One of my favorite obscure songs is a ditty called "Fletcher Honorama" by a band called Sparks. Like so many bands I first took up 30 years ago, Sparks went through a "really great" phase, then some really very mediocre phases, and now has settled into a perfectly workable middle aged small label
phase. "Fletcher Honorama" dates from their very first album, released in 1972, when they wanted to wear skinny ties and retro their way through the British Invasion songs
some seven years before the "new wave" would make this a really marketable possibility. This phase of the band's career, spanning some four albums, actually culminated in the band briefly becoming a teenybopper sensation in the UK--certainly the oddest agglomeration to ever do so. But I digress.
Sparks is one of those 70s bands for whom the lyrics were very important. The two Mael brothers, who really "are" Sparks (though in the early days, like Steely Dan, Sparks was more of a band and less of a concept), always have favored a rather quirky approach to music. Ron Mael's lyrics are dark, satiric, sometimes obscure and yet more than a bit giddy. Sparks songs tell of suicide pacts in which one lover changes her mind after the other has stepped off the cliff and of what it must have been to be on the shore, impending oblivion, watching Noah's Ark sail away.
It's the sort of artsy silliness that makes rock critics gnash their teeth but makes me smile. Sparks had four really great records. Why does God give all bands only four really great records?
How curious, though, that one of my very favorite Sparks songs is "Fletcher Honorama". You see, the initial Sparks album lacked a lyric sheet. Although Russell Mael's odd, very high falsetto (unlike Geddy Lee, Mr. Mael sounds like his voice actually belongs in those high, high pitches) is usually rather easy to understand, "Fletcher Honorama" is a dark, complex slow ballad sung at the bottom of Mr. Mael's register. The words are lost in this wonderful mist of sound and density. In short, until years after the album was released, I had absolutely no idea what the singer was singing. I could hear the refrain "so be sure that the boy don't die before the morn", which somehow led me to believe that the song was a socially conscious satire about anti-semitism in a private school. The internet taught me better. The true lyrical story is a bit murky, but seems to be about an 80 year old twin on the verge of passing from this mortal coil, being addressed by a narrator who seems none too sorry to see him go (and perhaps a twin inherit his portion).

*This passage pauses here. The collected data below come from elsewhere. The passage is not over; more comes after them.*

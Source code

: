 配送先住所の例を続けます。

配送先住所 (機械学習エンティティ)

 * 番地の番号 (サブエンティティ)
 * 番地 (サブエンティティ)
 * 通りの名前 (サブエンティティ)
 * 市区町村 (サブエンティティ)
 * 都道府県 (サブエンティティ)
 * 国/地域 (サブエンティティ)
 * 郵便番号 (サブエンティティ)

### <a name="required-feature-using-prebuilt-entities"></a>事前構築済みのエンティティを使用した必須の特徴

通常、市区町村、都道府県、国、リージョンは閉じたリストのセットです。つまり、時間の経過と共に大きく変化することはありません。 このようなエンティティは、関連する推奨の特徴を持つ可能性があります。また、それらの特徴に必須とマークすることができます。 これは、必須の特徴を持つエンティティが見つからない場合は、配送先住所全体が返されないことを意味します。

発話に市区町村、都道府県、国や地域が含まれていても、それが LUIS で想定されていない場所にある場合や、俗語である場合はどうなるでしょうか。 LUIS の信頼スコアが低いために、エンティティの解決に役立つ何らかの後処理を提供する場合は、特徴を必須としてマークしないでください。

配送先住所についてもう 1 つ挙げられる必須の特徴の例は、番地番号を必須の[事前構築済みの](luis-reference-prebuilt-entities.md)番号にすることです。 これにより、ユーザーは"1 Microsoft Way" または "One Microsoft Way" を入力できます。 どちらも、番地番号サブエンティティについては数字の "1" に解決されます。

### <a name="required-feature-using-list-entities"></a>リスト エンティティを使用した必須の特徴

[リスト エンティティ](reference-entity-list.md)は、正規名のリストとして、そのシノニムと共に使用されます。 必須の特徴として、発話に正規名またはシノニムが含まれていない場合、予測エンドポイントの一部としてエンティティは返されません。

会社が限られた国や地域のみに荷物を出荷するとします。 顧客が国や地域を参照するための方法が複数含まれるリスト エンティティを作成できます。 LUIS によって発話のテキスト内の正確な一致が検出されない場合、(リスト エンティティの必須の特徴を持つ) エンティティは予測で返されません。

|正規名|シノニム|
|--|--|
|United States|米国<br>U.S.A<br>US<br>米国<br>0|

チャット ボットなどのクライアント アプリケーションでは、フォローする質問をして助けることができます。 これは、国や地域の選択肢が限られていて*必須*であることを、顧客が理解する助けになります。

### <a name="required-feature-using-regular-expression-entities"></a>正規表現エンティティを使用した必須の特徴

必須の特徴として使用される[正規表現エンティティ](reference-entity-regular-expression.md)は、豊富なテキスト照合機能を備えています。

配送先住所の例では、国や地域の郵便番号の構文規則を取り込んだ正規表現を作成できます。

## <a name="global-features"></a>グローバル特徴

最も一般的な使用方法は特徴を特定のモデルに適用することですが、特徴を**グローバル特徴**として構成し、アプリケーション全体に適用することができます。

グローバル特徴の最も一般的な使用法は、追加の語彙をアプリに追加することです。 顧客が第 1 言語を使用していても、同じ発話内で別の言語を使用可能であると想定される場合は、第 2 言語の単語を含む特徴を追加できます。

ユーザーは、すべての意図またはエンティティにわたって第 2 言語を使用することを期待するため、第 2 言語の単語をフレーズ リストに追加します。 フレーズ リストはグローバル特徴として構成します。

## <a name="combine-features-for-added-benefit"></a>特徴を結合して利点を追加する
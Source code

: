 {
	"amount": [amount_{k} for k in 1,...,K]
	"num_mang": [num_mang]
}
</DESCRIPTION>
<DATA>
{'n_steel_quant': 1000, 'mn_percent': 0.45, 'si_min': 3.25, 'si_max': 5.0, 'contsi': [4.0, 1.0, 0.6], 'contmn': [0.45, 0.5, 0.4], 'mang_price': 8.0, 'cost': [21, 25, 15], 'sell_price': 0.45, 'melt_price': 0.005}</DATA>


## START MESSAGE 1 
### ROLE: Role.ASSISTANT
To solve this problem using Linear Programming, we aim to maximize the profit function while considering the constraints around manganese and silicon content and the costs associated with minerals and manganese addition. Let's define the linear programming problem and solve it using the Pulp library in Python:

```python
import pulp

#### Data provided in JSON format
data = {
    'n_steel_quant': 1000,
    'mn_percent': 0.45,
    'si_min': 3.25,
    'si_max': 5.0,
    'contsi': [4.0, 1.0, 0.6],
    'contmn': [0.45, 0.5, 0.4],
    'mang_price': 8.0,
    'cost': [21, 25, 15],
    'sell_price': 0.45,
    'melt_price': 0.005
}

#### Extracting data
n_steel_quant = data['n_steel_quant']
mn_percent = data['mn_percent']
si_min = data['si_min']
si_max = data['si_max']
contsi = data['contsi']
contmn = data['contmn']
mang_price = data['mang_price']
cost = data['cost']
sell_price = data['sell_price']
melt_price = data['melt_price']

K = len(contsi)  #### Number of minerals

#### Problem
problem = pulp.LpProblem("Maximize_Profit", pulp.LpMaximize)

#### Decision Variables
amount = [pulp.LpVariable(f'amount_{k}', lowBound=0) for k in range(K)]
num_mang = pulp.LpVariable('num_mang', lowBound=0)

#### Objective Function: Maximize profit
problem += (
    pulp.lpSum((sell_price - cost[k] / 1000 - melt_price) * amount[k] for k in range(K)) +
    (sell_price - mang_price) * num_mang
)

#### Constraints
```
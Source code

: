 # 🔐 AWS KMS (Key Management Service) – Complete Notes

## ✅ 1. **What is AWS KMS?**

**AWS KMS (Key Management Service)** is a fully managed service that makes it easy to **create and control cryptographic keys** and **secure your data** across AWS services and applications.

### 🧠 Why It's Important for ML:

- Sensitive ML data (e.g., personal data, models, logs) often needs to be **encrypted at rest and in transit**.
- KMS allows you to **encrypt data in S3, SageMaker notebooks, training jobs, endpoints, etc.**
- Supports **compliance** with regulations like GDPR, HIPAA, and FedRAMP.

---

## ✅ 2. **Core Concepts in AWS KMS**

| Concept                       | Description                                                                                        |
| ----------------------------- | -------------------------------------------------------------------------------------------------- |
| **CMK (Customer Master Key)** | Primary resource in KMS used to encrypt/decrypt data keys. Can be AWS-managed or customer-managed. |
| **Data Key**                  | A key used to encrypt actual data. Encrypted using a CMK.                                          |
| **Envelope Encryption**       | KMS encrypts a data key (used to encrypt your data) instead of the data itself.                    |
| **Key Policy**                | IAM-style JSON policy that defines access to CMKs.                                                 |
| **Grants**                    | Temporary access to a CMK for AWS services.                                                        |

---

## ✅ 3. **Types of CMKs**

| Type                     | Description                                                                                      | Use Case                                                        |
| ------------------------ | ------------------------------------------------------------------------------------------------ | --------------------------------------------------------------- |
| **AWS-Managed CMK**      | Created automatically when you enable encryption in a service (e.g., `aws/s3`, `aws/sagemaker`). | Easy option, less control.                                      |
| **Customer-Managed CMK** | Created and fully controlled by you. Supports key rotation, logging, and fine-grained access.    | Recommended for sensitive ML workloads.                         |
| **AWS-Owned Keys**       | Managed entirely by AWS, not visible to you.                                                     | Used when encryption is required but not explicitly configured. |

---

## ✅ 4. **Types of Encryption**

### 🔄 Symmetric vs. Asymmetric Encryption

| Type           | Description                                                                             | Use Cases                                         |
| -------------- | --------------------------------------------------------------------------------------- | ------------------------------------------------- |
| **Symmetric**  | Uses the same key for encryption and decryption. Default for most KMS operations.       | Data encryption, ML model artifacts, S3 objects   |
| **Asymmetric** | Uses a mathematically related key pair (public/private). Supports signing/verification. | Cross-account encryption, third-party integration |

Now, we all get lyrics wrong. Heaven knows lots of tried and true chestnuts from the radio are sung by me with words that have no relation to the true words, other than a fleeting metrical similarity. Here on LJ, I see this phenomenon discussed, and I believe my daemon's name is Legion on this point. For that matter, I am not sure that lyrical fidelity by a band is all that important. Back when I'd go see the band in its Murmur and Reckoning days, I loved that Michael Stipe sang different REM lyrics from year to year. The words to REM songs never mattered much (reading the early ones on the internet rather confirms this view), as they were largely atmospheric, anyway. The 80s bands essentially broke my view that lyrics must always mean something--it's clear that lyrics need not do anything. I'll confess I still love a good song lyric; but I no longer demand one. In 1977, a band without good lyrics would never
arrive in my record collection.
But the notion of what we hear when we think we hear a lyric is fun. I regularly paste an entirely wrong lyric or an entirely wrong story into the space where I can't hear what a vocalist is saying. This form of projection--the "I'm a storytelling animal and I project a story into everything" is as human as anything. But what intrigues me is not that we all do it, and it can be funny what words we choose.
What amuses me is the idea that in all our lives we project so much of the lyrics that "ought to be there" into everything we perceive.
Epistemology is fun and all that, but it really doesn't matter (or matters too much) how we know what we know, and what we really know. But what interests me is how much of the story we must color in with mental crayons ourselves to make the picture work. I notice when I see a
But for all my imperfections, one that that "endears me to me" and yet confuses me regularly is how much "active listening" for me turns into "fill in the blanks". Oh, it's fun to fill in the blanks. But sometimes I worry that life is this really cool black and white film noir, and yet in my mind it's kinda an odd Disney animation flick, sure to break box office records in Iceland. It's not that I mind the colors--I rather like them. But in some afterlife ruled by the artists of reality, will Woody Allen appear at my trial to protest all the colorization (probably not, lack of standing)? Is an aware mind one which leaves the novelization of perceptions behind? I don't plan to answer any of those questions, nor to seriously solicit answers.
Instead, I plan to take 12 songs I know, and write new lyrics for them. As in the Alice in Wonderland story, the question is really who is the master--myself or the word.
Once I have written those 12 new song lyrics, I'm going to make a point to sing all 12, straight through. What will this achieve? Nothing. But at least I'll know the words.